We’d driven 1,200 miles, explored back roads and time-warp cafes, climbed a Colorado 14er, and skied powder in the trees of the Wasatch Mountains.
But after days on the move the “Road To OR” comes to an end in Utah, where the Outdoor Retailer Winter Market trade show is held inside the sprawling Salt Palace convention center in Salt Lake City.
The final destination, the Outdoor Retailer trade show (the “OR Show”), was the beginning of another adventure.
Within the vast halls of a downtown convention center the world’s top outdoors brands gather twice a year to reveal new products and designs never before seen.
The GearJunkie staff converged at the OR Show, including our Winnebago crew, who took the northern track on the Minnesota-to-Utah route, as well as a second squad of editors and gear testers from GJ who dipped south to hike sand dunes and explore desert arches before steering north to Salt Lake.
The resulting road trip, including a collective week of adventures across a major swath of America, would be documented in articles, photos, social media, and via a video to be produced by the month’s end.
But first we would need to complete the challenge and adventure that is the Outdoor Retailer show.
For a decade, I have attended the twice-annual event, kicking proverbial tires, arranging product tests, and looking for scoops on to-be-released outdoors gear. It’s cumulated in recent years with GearJunkie’s “Best In Show” awards, which recognize innovation and forward-thinking design.
Our mission this time again was to find the best new gear among thousands of brands on display. From ski goggles to backpacks — not to mention ice-gripping soles and pod-forts you hang from trees — the OR Show offers a look at the future of gear.
We tested hammocks, zipped up in sleeping bags, downloaded apps made for the outdoors, and watched athletes race on elevated treadmills.
Quick presentations on new gear and new technologies were given by designers who’d labored all year. Guides and athletes offered testimonials on new energy food, harrowing climbs, or avalanche airbags that saved their lives.
Our editors scrawled notes in search of candidates for “Best In Show.” At the Columbia Sportswear booth, where Zach Doleac and Lauren Steele would post up, a virtual rainstorm was sequestered inside a closet-size space. “They like to make me stand in the rain,” Doleac said.
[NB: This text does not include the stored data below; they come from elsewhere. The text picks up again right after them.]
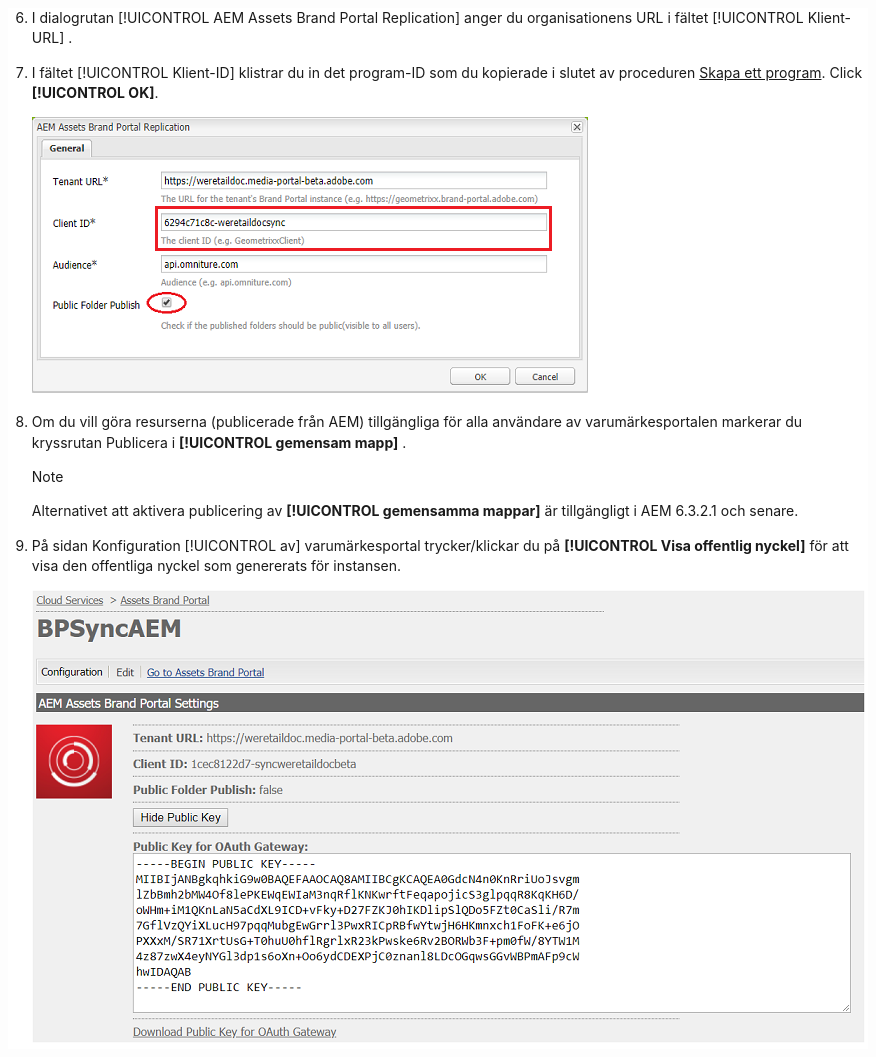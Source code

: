 6. I dialogrutan [!UICONTROL AEM Assets Brand Portal Replication] anger du organisationens URL i fältet [!UICONTROL Klient-URL] .
7. I fältet [!UICONTROL Klient-ID] klistrar du in det program-ID som du kopierade i slutet av proceduren [Skapa ett program](#create-jwt-application). Click **[!UICONTROL OK]**.

   ![public-folder-publish](assets/public-folder-publish.png)

8. Om du vill göra resurserna (publicerade från AEM) tillgängliga för alla användare av varumärkesportalen markerar du kryssrutan Publicera i **[!UICONTROL gemensam mapp]** .

   >[!NOTE]
   >
   >Alternativet att aktivera publicering av **[!UICONTROL gemensamma mappar]** är tillgängligt i AEM 6.3.2.1 och senare.

9. På sidan Konfiguration [!UICONTROL av] varumärkesportal trycker/klickar du på **[!UICONTROL Visa offentlig nyckel]** för att visa den offentliga nyckel som genererats för instansen.

   ![display-public-key](assets/display-public-key.png)
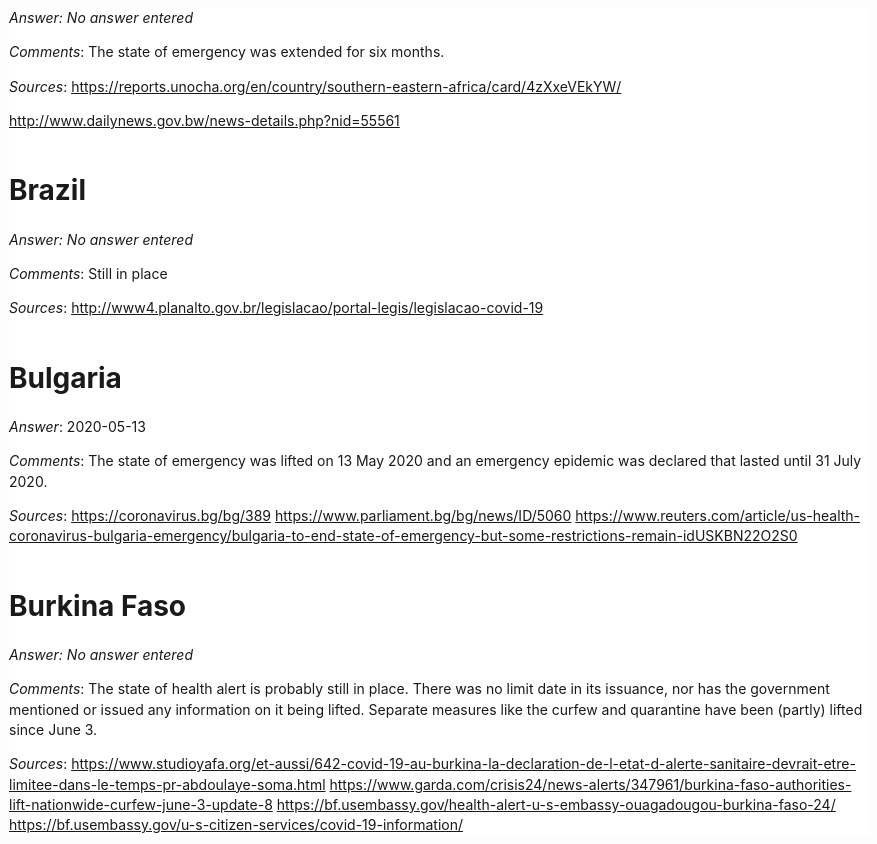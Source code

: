 *Answer:* *No answer entered* 

*Comments*:
 The state of emergency was extended for six months. 

*Sources*:
 https://reports.unocha.org/en/country/southern-eastern-africa/card/4zXxeVEkYW/



http://www.dailynews.gov.bw/news-details.php?nid=55561



# Brazil 

*Answer:* *No answer entered* 

*Comments*:
 Still in place 

*Sources*:
 http://www4.planalto.gov.br/legislacao/portal-legis/legislacao-covid-19



# Bulgaria 
*Answer*: 2020-05-13 

*Comments*:
 The state of emergency was lifted on 13 May 2020 and an emergency epidemic was declared that lasted until 31 July 2020. 

*Sources*:
 https://coronavirus.bg/bg/389
https://www.parliament.bg/bg/news/ID/5060
https://www.reuters.com/article/us-health-coronavirus-bulgaria-emergency/bulgaria-to-end-state-of-emergency-but-some-restrictions-remain-idUSKBN22O2S0



# Burkina Faso 

*Answer:* *No answer entered* 

*Comments*:
 The state of health alert is probably still in place. There was no limit date in its issuance, nor has the government mentioned or issued any information on it being lifted.
Separate measures like the curfew and quarantine have been (partly) lifted since June 3. 

*Sources*:
 https://www.studioyafa.org/et-aussi/642-covid-19-au-burkina-la-declaration-de-l-etat-d-alerte-sanitaire-devrait-etre-limitee-dans-le-temps-pr-abdoulaye-soma.html
https://www.garda.com/crisis24/news-alerts/347961/burkina-faso-authorities-lift-nationwide-curfew-june-3-update-8
https://bf.usembassy.gov/health-alert-u-s-embassy-ouagadougou-burkina-faso-24/
https://bf.usembassy.gov/u-s-citizen-services/covid-19-information/
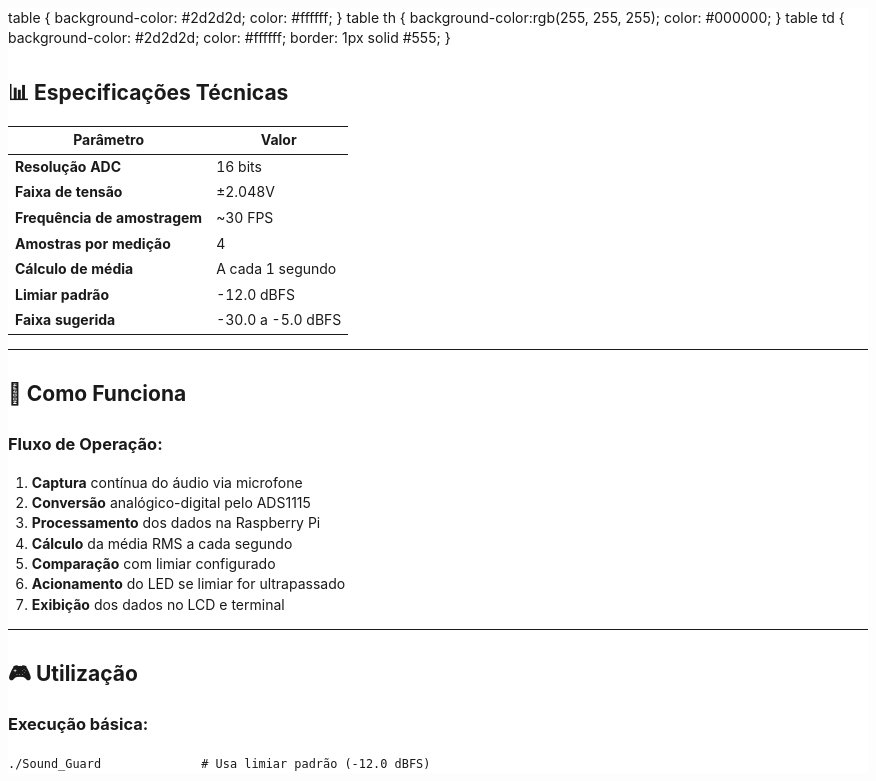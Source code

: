 table {
  background-color: #2d2d2d;
  color: #ffffff;
}
table th {
  background-color:rgb(255, 255, 255);
  color: #000000;
}
table td {
  background-color: #2d2d2d;
  color: #ffffff;
  border: 1px solid #555;
}
</style>

## 📊 Especificações Técnicas

| Parâmetro | Valor |
|-----------|-------|
| **Resolução ADC** | 16 bits |
| **Faixa de tensão** | ±2.048V |
| **Frequência de amostragem** | ~30 FPS |
| **Amostras por medição** | 4 |
| **Cálculo de média** | A cada 1 segundo |
| **Limiar padrão** | -12.0 dBFS |
| **Faixa sugerida** | -30.0 a -5.0 dBFS |

---

## 🚀 Como Funciona

### Fluxo de Operação:
1. **Captura** contínua do áudio via microfone
2. **Conversão** analógico-digital pelo ADS1115  
3. **Processamento** dos dados na Raspberry Pi
4. **Cálculo** da média RMS a cada segundo
5. **Comparação** com limiar configurado
6. **Acionamento** do LED se limiar for ultrapassado
7. **Exibição** dos dados no LCD e terminal

---

## 🎮 Utilização

### Execução básica:
```
./Sound_Guard              # Usa limiar padrão (-12.0 dBFS)
```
He zipped up in shell gear and climbed inside. A dribble and then solid “rain” began to fall, and for posterity he stood and smiled for the crowds.
Nights included parties and dinners, foggy roaming around downtown streets, and run-ins with athletes who frequent the show.
“I had dinner with Conrad Anker,” read the simple Facebook post of one GearJunkie editor after day two at OR.
In the end, the editors nominated a dozen products for the “Best In Show” awards. (See the full “Best In Show” article here.) We made connections and packed gear to take home and test, the Salt Lake City halls a mecca for arranging the reviews that form a backbone of the site.
From new gear to late-night parties — not to mention a ski day, a major mountain climb, and thousands of miles motored out on American roads — our trip was a success and a welcomed break from real life out there on the “Road To OR.”